Exemption from the H1B Cap:
H1B applicants who will be employed at nonprofit research, university, or government institutions will not be counted toward the cap. Therefore, hiring departments at these organizations no longer need to be concerned about the limited availability of H1B's. Timing the submission of an H1B petition to the INS will also be less of a factor.

Portability of H1B visa Status:
Under previous H-1B regulations, an H1 employee seeking to work for another employer could not begin working for that employer until the INS processed and approved the transfer petition. This created significant delay for the transferring employer because it could take 3 months before the employee could actually commence work.

The new regulations permit the H1 employee to begin working for the new employer upon the filing of the transfer H-1B petition with the INS. H1 applicants who currently have a transfer petition pending with the INS can begin working for the new employer immediately. These changes will significantly enhance hiring decisions and facilitate bringing in much needed skills for time-sensitive projects. H1 visa employees can utilize this provision so long as he or she was in lawful status at the time of filing the H1B petition and provided that the employee has not engaged in any unauthorized employment since last entering the U.S.

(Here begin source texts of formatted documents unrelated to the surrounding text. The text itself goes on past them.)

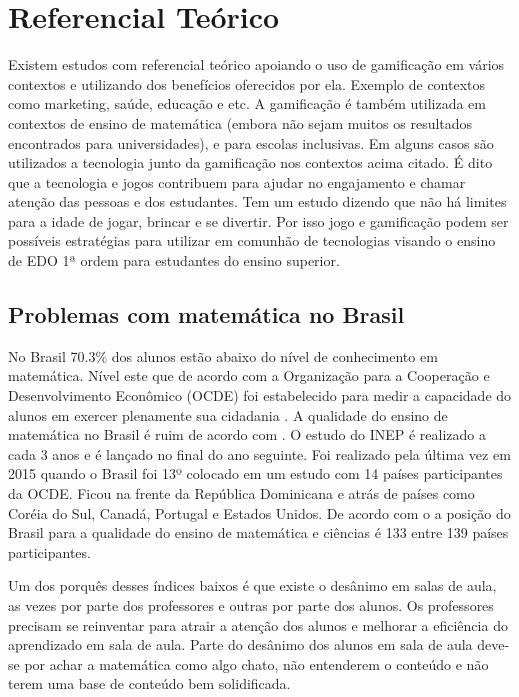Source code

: \chapter[Referencial Teórico]{Referencial Teórico}
Existem estudos com referencial teórico apoiando o uso de gamificação em vários contextos e utilizando dos benefícios oferecidos por ela. Exemplo de contextos como marketing, saúde, educação e etc. A gamificação é também utilizada em contextos de ensino de matemática (embora não sejam muitos os resultados encontrados para universidades), e para escolas inclusivas. Em alguns casos são utilizados a tecnologia junto da gamificação nos contextos acima citado. É dito que a tecnologia e jogos contribuem para ajudar no engajamento e chamar atenção das pessoas e dos estudantes.
Tem um estudo dizendo que não há limites para a idade de jogar, brincar e se divertir. Por isso jogo e gamificação podem ser possíveis estratégias para utilizar em comunhão de tecnologias visando o ensino de EDO 1ª ordem para estudantes do ensino superior.

\section[Problemas com matemática no Brasil]{Problemas com matemática no Brasil}
No Brasil 70.3\% dos alunos estão abaixo do nível de conhecimento em matemática. Nível este que de acordo com a Organização para a Cooperação e Desenvolvimento Econômico (OCDE) foi estabelecido para medir a capacidade do alunos em exercer plenamente sua cidadania \cite{inep2015nivelcidadania}. A qualidade do ensino de matemática no Brasil é ruim de acordo com \cite{indiceRuimMat} \cite{inep2015}. O estudo do INEP é realizado a cada 3 anos e é lançado no final do ano seguinte. Foi realizado pela última vez em 2015 quando o Brasil foi 13º colocado em um estudo com 14 países participantes da OCDE. Ficou na frente da República Dominicana e atrás de países como Coréia do Sul, Canadá, Portugal e Estados Unidos. De acordo com o \cite{indiceRuimMat} a posição do Brasil para a qualidade do ensino de matemática e ciências é 133 entre 139 países participantes.

Um dos porquês desses índices baixos é que existe o desânimo em salas de aula, as vezes por parte dos professores e outras por parte dos alunos. Os professores precisam se reinventar para atrair a atenção dos alunos e melhorar a eficiência do aprendizado em sala de aula. Parte do desânimo dos alunos em sala de aula deve-se por achar a matemática como algo chato, não entenderem o conteúdo e não terem uma base de conteúdo bem solidificada.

Extensions beyond Six Years for H1B visa holders who are awaiting Green Cards:
H1B nonimmigrants will be permitted to apply for one-year extensions beyond the six-year maximum provided that they have either filed an I-140 immigration application or an I-485 adjustment of status application AND that one year or more has passed since the filing of labor certification or the I-140. This important development enables H-1B workers who have reached the six year maximum to stay and continue working in the U.S. while waiting for their green cards. Prior to this, such individuals were forced to leave the U.S. if they had not received their green card in time.